Now, at the beginning of the Second Day, Simplicio confesses his relative ignorance about such modern arguments, and Salviati volunteers to give full and detailed statements of them. After Salviati is finished, Simplicio expresses his joy at the fact that the truth (that the Earth stands still) can be supported by such irrefutable arguments and novel evidence (as compared with that available at the time of Aristotle). At this point, Sagredo interjects: “What a pity that there were no cannons in Aristotle's time! With them he would have indeed conquered ignorance.”12 The rhetorical service performed by this witticism is to insinuate that the anti-Aristotelians have such an understanding of the Aristotelian position as to be able to eloquently present new evidence in its favor, and thus to incline readers to think more highly of Copernicanism.

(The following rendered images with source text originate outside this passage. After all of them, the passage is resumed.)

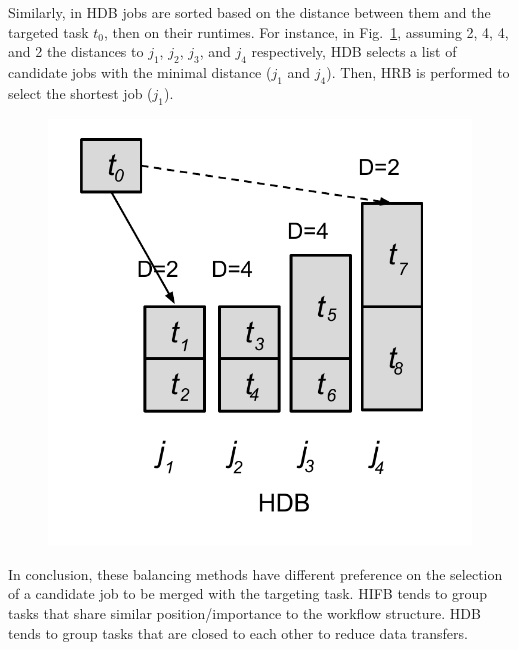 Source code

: Similarly, in HDB jobs are sorted based on the distance between them and the targeted task $t_0$, then on their runtimes. For instance, in Fig.~\ref{fig:imbalance_hdb}, assuming 2, 4, 4, and 2 the distances to $j_1$, $j_2$, $j_3$, and $j_4$ respectively, HDB selects a list of candidate jobs with the minimal distance ($j_1$ and $j_4$). Then, HRB is performed to select the shortest job ($j_1$). 

\begin{figure}[htb]
	\centering
	\includegraphics[width=0.5\linewidth]{figures/imbalance/algorithm_hdb.pdf}
	\label{fig:imbalance_hdb}
\end{figure}

In conclusion, these balancing methods have different preference on the selection of a candidate job to be merged with the targeting task. HIFB tends to group tasks that share similar position/importance to the workflow structure. HDB tends to group tasks that are closed to each other to reduce data transfers.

The Third Day does not lack its share of rhetoric. Here is a different kind of example. In the discussion of the heliocentrism of planetary motions, Galileo hurls an insult to some opponents of Copernicanism by calling them “men whose definition contains only the genus but lacks the difference.”13 In traditional logic, definitions were given by identifying the genus and the species (or specific difference) to which the thing to be defined belongs; the genus is a broader category of classification, and the species (or specific difference) is a subdivision within the genus. Modern biological taxonomy still follows this procedure. Modern humans, Homo sapiens, belong to the genus Homo and the species sapiens.
Now, traditional Aristotelian doctrine defined man as “rational animal,” namely as belonging to the genus “animal” and the species (or specific difference) “rational.” If from this definition of man the species is removed, we are left with “animal”; so a person whose definition contains only the genus is an alleged rational animal who is not really rational but only a mere animal. Galileo is here engaged in name-calling; subtle and not prosaic to be sure, but name-calling nonetheless.
Finally, here is an example from the Fourth Day. We saw earlier that, before elaborating his own geokinetic explanation of the tides, Galileo gives brief criticisms of alternative explanations. One of these explained the phenomenon as due to the Moon, and one version of the Moon theory claimed that, as the Moon moved above a particular sea on Earth, the Moon’s heat warmed the water below, causing it to expand and its level to rise. One of Galileo’s criticisms of this version is the empirical one of inviting anyone to test the temperature of water at high and at low tides, and see that there is no difference. To this he adds, referring to proponents of this theory, the following gem: “tell them to start a fire under a boiler full of water and keep their right hand in it until the water rises by a single inch due to the heat, and then to take it out and write about the swelling of the sea.”14 He does not elaborate, but I suppose the point is that the expansion of water due to heat is not that great, so anyone trying the boiler experiment would burn their hand waiting for the water to rise by an inch.